◆ **Work item**
As you print the data below, keep every line exactly as it is and leave the images behind.

=-=-=-=-=

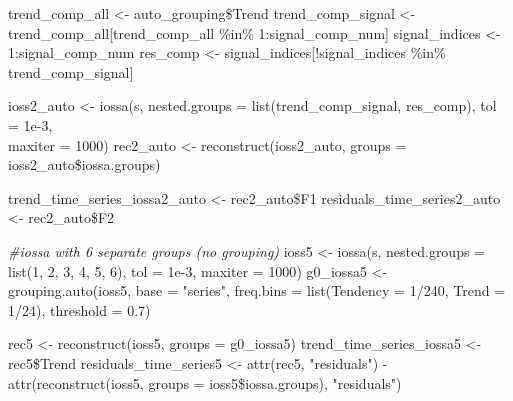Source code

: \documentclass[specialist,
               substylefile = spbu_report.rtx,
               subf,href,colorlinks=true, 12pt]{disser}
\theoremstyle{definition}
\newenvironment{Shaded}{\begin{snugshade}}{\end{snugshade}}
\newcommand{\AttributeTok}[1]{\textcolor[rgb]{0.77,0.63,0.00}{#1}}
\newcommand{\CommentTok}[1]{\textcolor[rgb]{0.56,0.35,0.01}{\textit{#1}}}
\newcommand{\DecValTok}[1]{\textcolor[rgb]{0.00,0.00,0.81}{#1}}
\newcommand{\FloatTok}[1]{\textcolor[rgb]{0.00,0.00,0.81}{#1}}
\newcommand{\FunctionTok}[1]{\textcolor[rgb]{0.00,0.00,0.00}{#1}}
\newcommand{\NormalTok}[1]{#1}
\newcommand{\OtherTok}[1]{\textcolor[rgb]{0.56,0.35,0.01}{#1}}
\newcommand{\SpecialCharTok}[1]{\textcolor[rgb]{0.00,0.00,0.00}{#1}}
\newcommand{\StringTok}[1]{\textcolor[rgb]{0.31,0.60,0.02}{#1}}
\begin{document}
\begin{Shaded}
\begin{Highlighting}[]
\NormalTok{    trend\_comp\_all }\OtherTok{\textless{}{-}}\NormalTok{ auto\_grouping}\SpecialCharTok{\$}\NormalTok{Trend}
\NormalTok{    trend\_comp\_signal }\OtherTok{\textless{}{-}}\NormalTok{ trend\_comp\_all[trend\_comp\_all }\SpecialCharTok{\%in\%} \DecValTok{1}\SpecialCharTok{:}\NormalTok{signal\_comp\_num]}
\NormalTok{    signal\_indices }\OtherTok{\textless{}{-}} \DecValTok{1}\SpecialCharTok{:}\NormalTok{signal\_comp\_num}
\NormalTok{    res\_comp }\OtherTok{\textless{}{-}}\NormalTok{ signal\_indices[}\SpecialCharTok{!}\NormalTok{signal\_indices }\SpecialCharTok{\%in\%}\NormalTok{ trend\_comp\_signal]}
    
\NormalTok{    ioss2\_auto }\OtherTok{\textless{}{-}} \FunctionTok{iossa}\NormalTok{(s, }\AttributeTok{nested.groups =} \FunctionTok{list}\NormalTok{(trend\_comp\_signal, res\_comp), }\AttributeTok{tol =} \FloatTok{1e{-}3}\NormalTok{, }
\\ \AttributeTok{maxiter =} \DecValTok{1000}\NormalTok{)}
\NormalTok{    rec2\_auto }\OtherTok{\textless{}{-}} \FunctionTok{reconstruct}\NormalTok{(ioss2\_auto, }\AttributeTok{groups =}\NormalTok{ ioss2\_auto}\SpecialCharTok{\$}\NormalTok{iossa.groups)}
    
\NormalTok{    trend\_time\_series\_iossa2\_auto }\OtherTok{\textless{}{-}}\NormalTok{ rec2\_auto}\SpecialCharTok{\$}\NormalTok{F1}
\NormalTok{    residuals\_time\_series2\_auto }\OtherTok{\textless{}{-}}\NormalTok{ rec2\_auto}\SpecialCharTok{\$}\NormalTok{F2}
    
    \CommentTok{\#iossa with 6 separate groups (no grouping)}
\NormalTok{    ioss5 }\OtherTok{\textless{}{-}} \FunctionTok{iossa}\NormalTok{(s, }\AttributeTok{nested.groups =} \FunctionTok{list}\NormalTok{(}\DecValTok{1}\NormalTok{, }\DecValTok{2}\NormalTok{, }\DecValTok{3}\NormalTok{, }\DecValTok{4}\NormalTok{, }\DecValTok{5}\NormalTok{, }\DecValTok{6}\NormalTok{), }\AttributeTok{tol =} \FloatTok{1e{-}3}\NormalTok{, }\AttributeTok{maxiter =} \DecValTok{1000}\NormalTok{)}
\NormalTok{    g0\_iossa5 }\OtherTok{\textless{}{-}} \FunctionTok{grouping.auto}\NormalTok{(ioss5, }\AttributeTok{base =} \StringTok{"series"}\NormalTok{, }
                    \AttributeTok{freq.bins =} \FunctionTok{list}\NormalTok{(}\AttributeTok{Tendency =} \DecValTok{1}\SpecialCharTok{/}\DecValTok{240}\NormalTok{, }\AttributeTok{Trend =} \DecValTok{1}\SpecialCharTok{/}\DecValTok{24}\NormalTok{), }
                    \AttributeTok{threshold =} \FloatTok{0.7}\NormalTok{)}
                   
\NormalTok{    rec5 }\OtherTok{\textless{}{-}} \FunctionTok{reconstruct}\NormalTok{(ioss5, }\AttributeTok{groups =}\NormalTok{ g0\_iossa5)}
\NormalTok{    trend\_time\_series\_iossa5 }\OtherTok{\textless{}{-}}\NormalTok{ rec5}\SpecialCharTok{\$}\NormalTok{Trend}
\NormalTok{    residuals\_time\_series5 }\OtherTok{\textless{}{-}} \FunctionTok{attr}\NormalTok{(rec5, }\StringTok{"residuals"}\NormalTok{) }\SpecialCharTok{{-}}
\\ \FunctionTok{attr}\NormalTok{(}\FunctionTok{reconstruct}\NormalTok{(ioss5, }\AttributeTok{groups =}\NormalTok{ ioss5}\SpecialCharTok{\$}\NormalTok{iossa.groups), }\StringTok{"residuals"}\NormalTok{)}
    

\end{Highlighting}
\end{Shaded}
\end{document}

=-=-=-=-=

◆ **Answer area**
Source code

: \documentclass[specialist,
               substylefile = spbu_report.rtx,
               subf,href,colorlinks=true, 12pt]{disser}
\theoremstyle{definition}
\newenvironment{Shaded}{\begin{snugshade}}{\end{snugshade}}
\newcommand{\AttributeTok}[1]{\textcolor[rgb]{0.77,0.63,0.00}{#1}}
\newcommand{\CommentTok}[1]{\textcolor[rgb]{0.56,0.35,0.01}{\textit{#1}}}
\newcommand{\DecValTok}[1]{\textcolor[rgb]{0.00,0.00,0.81}{#1}}
\newcommand{\FloatTok}[1]{\textcolor[rgb]{0.00,0.00,0.81}{#1}}
\newcommand{\FunctionTok}[1]{\textcolor[rgb]{0.00,0.00,0.00}{#1}}
\newcommand{\NormalTok}[1]{#1}
\newcommand{\OtherTok}[1]{\textcolor[rgb]{0.56,0.35,0.01}{#1}}
\newcommand{\SpecialCharTok}[1]{\textcolor[rgb]{0.00,0.00,0.00}{#1}}
\newcommand{\StringTok}[1]{\textcolor[rgb]{0.31,0.60,0.02}{#1}}
\begin{document}
\begin{Shaded}
\begin{Highlighting}[]
\NormalTok{    trend\_comp\_all }\OtherTok{\textless{}{-}}\NormalTok{ auto\_grouping}\SpecialCharTok{\$}\NormalTok{Trend}
\NormalTok{    trend\_comp\_signal }\OtherTok{\textless{}{-}}\NormalTok{ trend\_comp\_all[trend\_comp\_all }\SpecialCharTok{\%in\%} \DecValTok{1}\SpecialCharTok{:}\NormalTok{signal\_comp\_num]}
\NormalTok{    signal\_indices }\OtherTok{\textless{}{-}} \DecValTok{1}\SpecialCharTok{:}\NormalTok{signal\_comp\_num}
\NormalTok{    res\_comp }\OtherTok{\textless{}{-}}\NormalTok{ signal\_indices[}\SpecialCharTok{!}\NormalTok{signal\_indices }\SpecialCharTok{\%in\%}\NormalTok{ trend\_comp\_signal]}
    
\NormalTok{    ioss2\_auto }\OtherTok{\textless{}{-}} \FunctionTok{iossa}\NormalTok{(s, }\AttributeTok{nested.groups =} \FunctionTok{list}\NormalTok{(trend\_comp\_signal, res\_comp), }\AttributeTok{tol =} \FloatTok{1e{-}3}\NormalTok{, }
\\ \AttributeTok{maxiter =} \DecValTok{1000}\NormalTok{)}
\NormalTok{    rec2\_auto }\OtherTok{\textless{}{-}} \FunctionTok{reconstruct}\NormalTok{(ioss2\_auto, }\AttributeTok{groups =}\NormalTok{ ioss2\_auto}\SpecialCharTok{\$}\NormalTok{iossa.groups)}
    
\NormalTok{    trend\_time\_series\_iossa2\_auto }\OtherTok{\textless{}{-}}\NormalTok{ rec2\_auto}\SpecialCharTok{\$}\NormalTok{F1}
\NormalTok{    residuals\_time\_series2\_auto }\OtherTok{\textless{}{-}}\NormalTok{ rec2\_auto}\SpecialCharTok{\$}\NormalTok{F2}
    
    \CommentTok{\#iossa with 6 separate groups (no grouping)}
\NormalTok{    ioss5 }\OtherTok{\textless{}{-}} \FunctionTok{iossa}\NormalTok{(s, }\AttributeTok{nested.groups =} \FunctionTok{list}\NormalTok{(}\DecValTok{1}\NormalTok{, }\DecValTok{2}\NormalTok{, }\DecValTok{3}\NormalTok{, }\DecValTok{4}\NormalTok{, }\DecValTok{5}\NormalTok{, }\DecValTok{6}\NormalTok{), }\AttributeTok{tol =} \FloatTok{1e{-}3}\NormalTok{, }\AttributeTok{maxiter =} \DecValTok{1000}\NormalTok{)}
\NormalTok{    g0\_iossa5 }\OtherTok{\textless{}{-}} \FunctionTok{grouping.auto}\NormalTok{(ioss5, }\AttributeTok{base =} \StringTok{"series"}\NormalTok{, }
                    \AttributeTok{freq.bins =} \FunctionTok{list}\NormalTok{(}\AttributeTok{Tendency =} \DecValTok{1}\SpecialCharTok{/}\DecValTok{240}\NormalTok{, }\AttributeTok{Trend =} \DecValTok{1}\SpecialCharTok{/}\DecValTok{24}\NormalTok{), }
                    \AttributeTok{threshold =} \FloatTok{0.7}\NormalTok{)}
                   
\NormalTok{    rec5 }\OtherTok{\textless{}{-}} \FunctionTok{reconstruct}\NormalTok{(ioss5, }\AttributeTok{groups =}\NormalTok{ g0\_iossa5)}
\NormalTok{    trend\_time\_series\_iossa5 }\OtherTok{\textless{}{-}}\NormalTok{ rec5}\SpecialCharTok{\$}\NormalTok{Trend}
\NormalTok{    residuals\_time\_series5 }\OtherTok{\textless{}{-}} \FunctionTok{attr}\NormalTok{(rec5, }\StringTok{"residuals"}\NormalTok{) }\SpecialCharTok{{-}}
\\ \FunctionTok{attr}\NormalTok{(}\FunctionTok{reconstruct}\NormalTok{(ioss5, }\AttributeTok{groups =}\NormalTok{ ioss5}\SpecialCharTok{\$}\NormalTok{iossa.groups), }\StringTok{"residuals"}\NormalTok{)}
    

\end{Highlighting}
\end{Shaded}
\end{document}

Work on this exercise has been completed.